--- Work instructions ---
Every line from the one containing "### Namespaces" to the one containing "### Variants[](#)" in the records below, both included, must be set down exactly, and no other line.

= Beginning of Section =

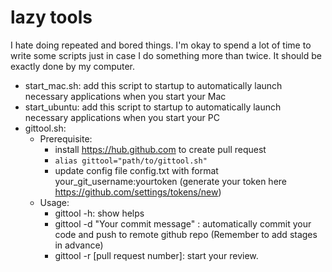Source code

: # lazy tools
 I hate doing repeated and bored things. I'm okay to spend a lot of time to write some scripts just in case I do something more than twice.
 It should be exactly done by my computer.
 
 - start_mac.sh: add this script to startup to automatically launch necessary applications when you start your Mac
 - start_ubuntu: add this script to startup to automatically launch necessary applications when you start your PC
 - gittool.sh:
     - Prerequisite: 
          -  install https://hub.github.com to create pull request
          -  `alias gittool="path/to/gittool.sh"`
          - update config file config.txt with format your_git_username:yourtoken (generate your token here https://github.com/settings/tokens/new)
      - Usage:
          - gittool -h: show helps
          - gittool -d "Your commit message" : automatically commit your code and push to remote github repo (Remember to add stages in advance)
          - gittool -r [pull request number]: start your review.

= End of Section =
= Beginning of Section =

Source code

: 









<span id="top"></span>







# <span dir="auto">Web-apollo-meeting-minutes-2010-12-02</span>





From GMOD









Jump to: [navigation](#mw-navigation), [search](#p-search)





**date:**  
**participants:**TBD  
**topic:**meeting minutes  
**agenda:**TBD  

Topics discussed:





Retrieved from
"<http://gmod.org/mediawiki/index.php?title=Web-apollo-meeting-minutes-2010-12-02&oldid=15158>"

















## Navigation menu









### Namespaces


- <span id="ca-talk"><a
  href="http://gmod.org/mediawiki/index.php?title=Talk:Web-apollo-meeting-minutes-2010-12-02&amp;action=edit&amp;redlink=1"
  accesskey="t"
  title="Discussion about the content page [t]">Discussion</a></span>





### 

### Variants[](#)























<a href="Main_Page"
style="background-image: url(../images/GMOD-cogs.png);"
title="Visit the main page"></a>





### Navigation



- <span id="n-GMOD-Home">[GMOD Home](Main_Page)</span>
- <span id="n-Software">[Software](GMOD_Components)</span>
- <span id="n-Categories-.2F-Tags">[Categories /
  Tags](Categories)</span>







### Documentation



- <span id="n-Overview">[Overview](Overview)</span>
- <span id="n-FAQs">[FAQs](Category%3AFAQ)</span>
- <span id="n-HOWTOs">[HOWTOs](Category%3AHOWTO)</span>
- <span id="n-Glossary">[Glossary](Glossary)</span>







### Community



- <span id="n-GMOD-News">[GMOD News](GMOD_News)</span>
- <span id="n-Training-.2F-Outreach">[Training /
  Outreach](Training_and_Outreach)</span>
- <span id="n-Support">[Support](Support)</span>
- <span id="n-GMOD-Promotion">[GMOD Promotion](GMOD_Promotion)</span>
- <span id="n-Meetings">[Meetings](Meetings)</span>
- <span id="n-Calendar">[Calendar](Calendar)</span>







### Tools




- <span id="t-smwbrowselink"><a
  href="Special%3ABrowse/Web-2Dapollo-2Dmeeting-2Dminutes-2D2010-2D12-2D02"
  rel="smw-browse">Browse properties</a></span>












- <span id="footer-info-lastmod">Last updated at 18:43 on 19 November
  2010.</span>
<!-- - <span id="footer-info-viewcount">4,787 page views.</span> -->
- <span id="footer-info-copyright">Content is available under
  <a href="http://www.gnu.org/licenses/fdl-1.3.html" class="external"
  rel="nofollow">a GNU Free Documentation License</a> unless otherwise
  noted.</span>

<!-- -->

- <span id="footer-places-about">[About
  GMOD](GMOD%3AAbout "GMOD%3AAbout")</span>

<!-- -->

= End of Section =

--- Result of the task ---
### Namespaces


- <span id="ca-talk"><a
  href="http://gmod.org/mediawiki/index.php?title=Talk:Web-apollo-meeting-minutes-2010-12-02&amp;action=edit&amp;redlink=1"
  accesskey="t"
  title="Discussion about the content page [t]">Discussion</a></span>





### 

### Variants[](#)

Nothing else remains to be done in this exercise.